A factsheet has been developed for residents, their families and friends.

Key messages

  • The person (and where relevant their family and substitute decision-maker) needs to be equipped to make informed decisions about medication and treatment options.
  • The person’s preferences should be paramount. They can choose to refuse medication or treatment.
  • Medication needs, goals and preferences should be regularly assessed as they will change throughout the palliative phase.
  • People may deteriorate quickly in their final stage of life. Being prepared for rapid changes in symptoms will ensure effective medication management.
  • Common practices in palliative care medication management include:
    • reviewing and rationalising medications (deprescribing)

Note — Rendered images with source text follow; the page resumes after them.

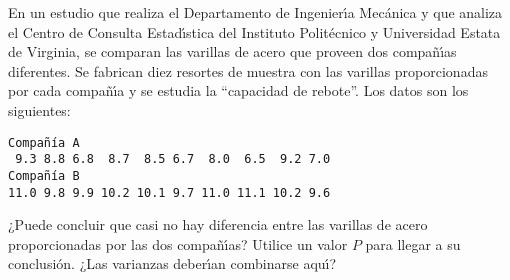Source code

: \begin{enunciado}
 En un estudio que realiza el Departamento de Ingenier\'{\i}a Mec\'anica y que analiza el Centro de Consulta Estad\'{\i}stica del Instituto Polit\'ecnico y Universidad Estata de Virginia, se comparan las varillas de acero que proveen dos compa\~n\'{\i}as diferentes.
 Se fabrican diez resortes de muestra con las varillas proporcionadas por cada compa\~n\'{\i}a y se estudia la ``capacidad de rebote''.
 Los datos son los siguientes:
 \begin{verbatim}
Compañía A
 9.3 8.8 6.8  8.7  8.5 6.7  8.0  6.5  9.2 7.0
Compañía B
11.0 9.8 9.9 10.2 10.1 9.7 11.0 11.1 10.2 9.6
 \end{verbatim}
 \vspace{-0.5cm}
 ¿Puede concluir que casi no hay diferencia entre las varillas de acero proporcionadas por las dos compa\~n\'{\i}as?
 Utilice un valor $P$ para llegar a su conclusi\'on.
 ¿Las varianzas deber\'{\i}an combinarse aqu\'{\i}?
\end{enunciado}

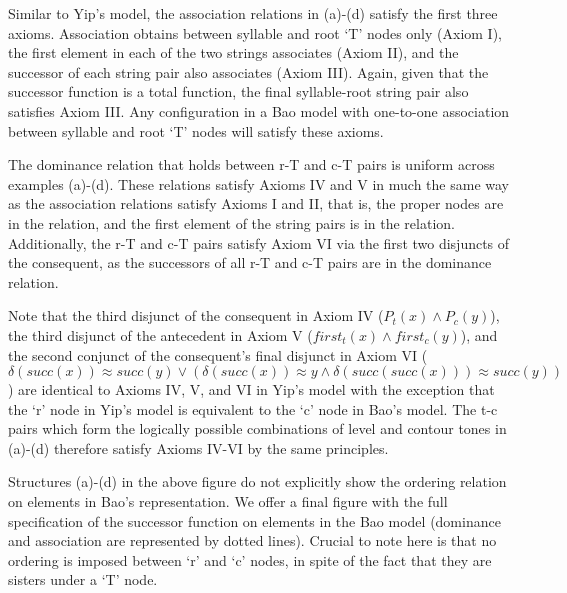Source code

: \documentclass{article}
\newcommand{\ap}{\approx}
\begin{document}
Similar to Yip's model, the association relations in (a)-(d) satisfy the first three axioms. Association obtains between syllable and root `T' nodes only (Axiom I), the first element in each of the two strings associates (Axiom II), and the successor of each string pair also associates (Axiom III). Again, given that the successor function is a total function, the final syllable-root string pair also satisfies Axiom III. Any configuration in a Bao model with one-to-one association between syllable and root `T' nodes will satisfy these axioms. \par
The dominance relation that holds between r-T and c-T pairs is uniform across examples (a)-(d). These relations satisfy Axioms IV and V in much the same way as the association relations satisfy Axioms I and II, that is, the proper nodes are in the relation, and the first element of the string pairs is in the relation. Additionally, the r-T and c-T pairs satisfy Axiom VI via the first two disjuncts of the consequent, as the successors of all r-T and c-T pairs are in the dominance relation. \par
Note that the third disjunct of the consequent in Axiom IV ($P_{t}(x)\land P_{c}(y)$), the third disjunct of the antecedent in Axiom V ($first_{t}(x)\land first_{c}(y)$), and the second conjunct of the consequent's final disjunct in Axiom VI ($\delta(succ(x))\ap succ(y)\lor (\delta(succ(x))\ap y \land \delta(succ(succ(x)))\ap succ(y))$) are identical to Axioms IV, V, and VI in Yip's model with the exception that the `r' node in Yip's model is equivalent to the `c' node in Bao's model. The t-c pairs which form the logically possible combinations of level and contour tones in (a)-(d) therefore satisfy Axioms IV-VI by the same principles.\par
Structures (a)-(d) in the above figure do not explicitly show the ordering relation on elements in Bao's representation. We offer a final figure with the full specification of the successor function on elements in the Bao model (dominance and association are represented by dotted lines). Crucial to note here is that no ordering is imposed between `r' and `c' nodes, in spite of the fact that they are sisters under a `T' node.
\end{document}

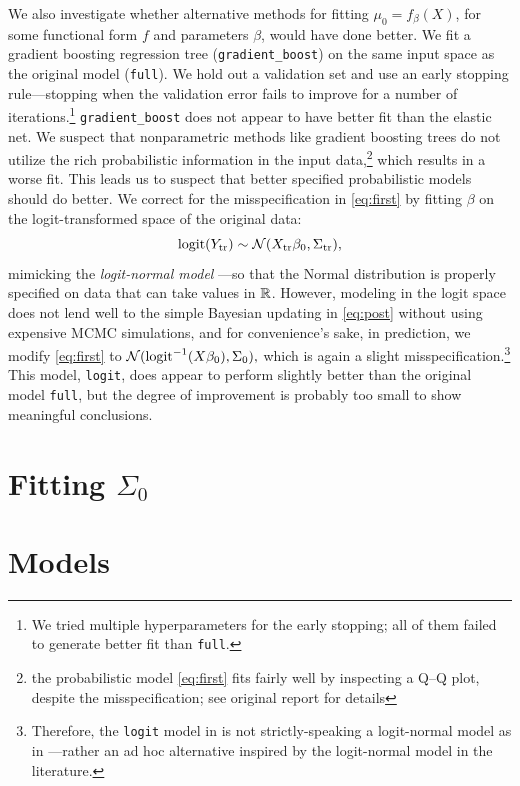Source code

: \documentclass[12pt]{article}
\newcommand{\logit}{\operatorname{logit}}
\begin{document}
We also investigate whether alternative methods for fitting $\mu_0 =
f_\beta(X)$, for some functional form $f$ and parameters $\beta$, would have
done better. We fit a gradient boosting regression tree
(\texttt{gradient\_boost}) on the same input space as the original model
(\texttt{full}). We hold out a validation set and use an early stopping
rule---stopping when the validation error fails to improve for a number of
iterations.\footnote{We tried multiple hyperparameters for the early stopping;
all of them failed to generate better fit than \texttt{full}.}
\texttt{gradient\_boost} does not appear to have better fit than the elastic
net. We suspect that nonparametric methods like gradient boosting trees do not
utilize the rich probabilistic information in the input data,\footnote{the probabilistic
model \eqref{eq:first} fits fairly well by inspecting a Q--Q plot, despite the misspecification; see original
report for details} which results in a worse fit. This leads us to suspect that
better specified probabilistic models should do better. We correct for the
misspecification in \eqref{eq:first} by fitting $\beta$ on the logit-transformed
space of the original data: \[
\logit(Y_\text{tr}) \sim \Norm(X_\text{tr}\beta_0, \Sigma_\text{tr}),
\]
mimicking the \emph{logit-normal model} \cite[page 283]{agresti2015foundations}---so that the Normal distribution is properly specified on data that can take values in $\mathbb{R}$. However, modeling in the logit space does not lend well to the simple Bayesian updating in \eqref{eq:post} without using expensive MCMC simulations, and for convenience's sake, in prediction, we modify \eqref{eq:first} to $\Norm(\logit^{-1}(X\beta_0), \Sigma_0),$ which is again a slight misspecification.\footnote{Therefore, the \texttt{logit} model in  is not strictly-speaking a logit-normal model as in \cite{agresti2015foundations}---rather an ad hoc alternative inspired by the logit-normal model in the literature.} This model, \texttt{logit}, does appear to perform slightly better than the original model \texttt{full}, but the degree of improvement is probably too small to show meaningful conclusions.  

\section{Fitting $\Sigma_0$}
\label{sec:sigma}

\section{Models}
\end{document}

    • anticipatory prescribing to reduce suffering
    • withholding or withdrawing life-sustaining treatment, including futile or non-beneficial treatment
    • providing effective pain and symptom management.
  • Quality of life should be the primary goal when the person is in the palliative phase. People should die in a way that is as free from pain and suffering as possible.
  • Good communication with the person’s family and friends (where there is consent to share information) about medication management will support better end of life outcomes.